Document images with source code:
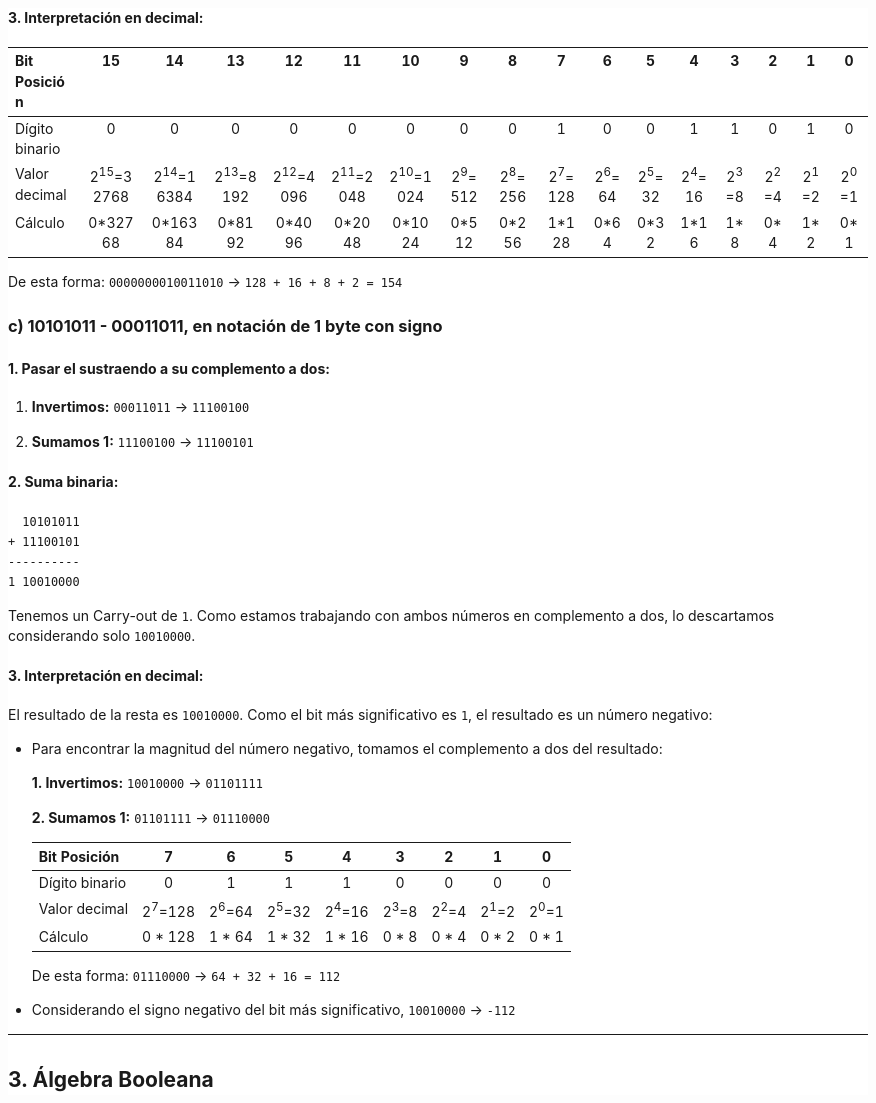 #### 3. Interpretación en decimal:

| Bit Posición | 15 | 14 | 13 | 12 | 11 | 10 | 9 | 8 | 7 | 6 | 5 | 4 | 3 | 2 | 1 | 0 |
| :----------- | :-: | :-: | :-: | :-: | :-: | :-: | :-: | :-: | :-: | :-: | :-: | :-: | :-: | :-: | :-: | :-: |
| Dígito binario | 0 | 0 | 0 | 0 | 0 | 0 | 0 | 0 | 1 | 0 | 0 | 1 | 1 | 0 | 1 | 0 |
| Valor decimal  | 2<sup>15</sup>=32768 | 2<sup>14</sup>=16384 | 2<sup>13</sup>=8192 | 2<sup>12</sup>=4096 | 2<sup>11</sup>=2048 | 2<sup>10</sup>=1024 | 2<sup>9</sup>=512 | 2<sup>8</sup>=256 | 2<sup>7</sup>=128 | 2<sup>6</sup>=64 | 2<sup>5</sup>=32 | 2<sup>4</sup>=16 | 2<sup>3</sup>=8 | 2<sup>2</sup>=4 | 2<sup>1</sup>=2 | 2<sup>0</sup>=1 |
| Cálculo  | 0*32768| 0*16384| 0*8192| 0*4096| 0*2048| 0*1024| 0*512| 0*256| 1*128| 0*64| 0*32| 1*16| 1*8| 0*4| 1*2| 0*1|

De esta forma: `0000000010011010` → `128 + 16 + 8 + 2 = 154`

### c) 10101011 - 00011011, en notación de 1 byte con signo

#### 1. Pasar el sustraendo a su complemento a dos:

1. **Invertimos:** `00011011` → `11100100`
  
2. **Sumamos 1:** `11100100` → `11100101`

#### 2. Suma binaria:

```plaintext
  10101011
+ 11100101
----------
1 10010000
```

Tenemos un Carry-out de `1`. Como estamos trabajando con ambos números en complemento a dos, lo descartamos considerando solo `10010000`.

#### 3. Interpretación en decimal:

El resultado de la resta es `10010000`. Como el bit más significativo es `1`, el resultado es un número negativo:
* Para encontrar la magnitud del número negativo, tomamos el complemento a dos del resultado:
  
  **1. Invertimos:** `10010000` → `01101111`
  
  **2. Sumamos 1:** `01101111` → `01110000`

  | Bit Posición | 7 | 6 | 5 | 4 | 3 | 2 | 1 | 0 |
  | :----------- | :-: | :-: | :-: | :-: | :-: | :-: | :-: | :-: |
  | Dígito binario | 0 | 1 | 1 | 1 | 0 | 0 | 0 | 0 |
  | Valor decimal  | 2<sup>7</sup>=128 | 2<sup>6</sup>=64 | 2<sup>5</sup>=32 | 2<sup>4</sup>=16 | 2<sup>3</sup>=8 | 2<sup>2</sup>=4 | 2<sup>1</sup>=2 | 2<sup>0</sup>=1  |
  | Cálculo  | 0 * 128 | 1 * 64 | 1 * 32 | 1 * 16 | 0 * 8 | 0 * 4 | 0 * 2 | 0 * 1 |

  De esta forma: `01110000` → `64 + 32 + 16 = 112`

* Considerando el signo negativo del bit más significativo, `10010000` → `-112`

---

## 3. Álgebra Booleana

▶ [WHAT YOU SHOULD DO]
Apart from the images, every line above is to be given again exactly.

▶ [SOLVED PROBLEM]
 #### 3. Interpretación en decimal:

| Bit Posición | 15 | 14 | 13 | 12 | 11 | 10 | 9 | 8 | 7 | 6 | 5 | 4 | 3 | 2 | 1 | 0 |
| :----------- | :-: | :-: | :-: | :-: | :-: | :-: | :-: | :-: | :-: | :-: | :-: | :-: | :-: | :-: | :-: | :-: |
| Dígito binario | 0 | 0 | 0 | 0 | 0 | 0 | 0 | 0 | 1 | 0 | 0 | 1 | 1 | 0 | 1 | 0 |
| Valor decimal  | 2<sup>15</sup>=32768 | 2<sup>14</sup>=16384 | 2<sup>13</sup>=8192 | 2<sup>12</sup>=4096 | 2<sup>11</sup>=2048 | 2<sup>10</sup>=1024 | 2<sup>9</sup>=512 | 2<sup>8</sup>=256 | 2<sup>7</sup>=128 | 2<sup>6</sup>=64 | 2<sup>5</sup>=32 | 2<sup>4</sup>=16 | 2<sup>3</sup>=8 | 2<sup>2</sup>=4 | 2<sup>1</sup>=2 | 2<sup>0</sup>=1 |
| Cálculo  | 0*32768| 0*16384| 0*8192| 0*4096| 0*2048| 0*1024| 0*512| 0*256| 1*128| 0*64| 0*32| 1*16| 1*8| 0*4| 1*2| 0*1|

De esta forma: `0000000010011010` → `128 + 16 + 8 + 2 = 154`

### c) 10101011 - 00011011, en notación de 1 byte con signo

#### 1. Pasar el sustraendo a su complemento a dos:

1. **Invertimos:** `00011011` → `11100100`
  
2. **Sumamos 1:** `11100100` → `11100101`

#### 2. Suma binaria:

```plaintext
  10101011
+ 11100101
----------
1 10010000
```

Tenemos un Carry-out de `1`. Como estamos trabajando con ambos números en complemento a dos, lo descartamos considerando solo `10010000`.

#### 3. Interpretación en decimal:

El resultado de la resta es `10010000`. Como el bit más significativo es `1`, el resultado es un número negativo:
* Para encontrar la magnitud del número negativo, tomamos el complemento a dos del resultado:
  
  **1. Invertimos:** `10010000` → `01101111`
  
  **2. Sumamos 1:** `01101111` → `01110000`

  | Bit Posición | 7 | 6 | 5 | 4 | 3 | 2 | 1 | 0 |
  | :----------- | :-: | :-: | :-: | :-: | :-: | :-: | :-: | :-: |
  | Dígito binario | 0 | 1 | 1 | 1 | 0 | 0 | 0 | 0 |
  | Valor decimal  | 2<sup>7</sup>=128 | 2<sup>6</sup>=64 | 2<sup>5</sup>=32 | 2<sup>4</sup>=16 | 2<sup>3</sup>=8 | 2<sup>2</sup>=4 | 2<sup>1</sup>=2 | 2<sup>0</sup>=1  |
  | Cálculo  | 0 * 128 | 1 * 64 | 1 * 32 | 1 * 16 | 0 * 8 | 0 * 4 | 0 * 2 | 0 * 1 |

  De esta forma: `01110000` → `64 + 32 + 16 = 112`

* Considerando el signo negativo del bit más significativo, `10010000` → `-112`

---

## 3. Álgebra Booleana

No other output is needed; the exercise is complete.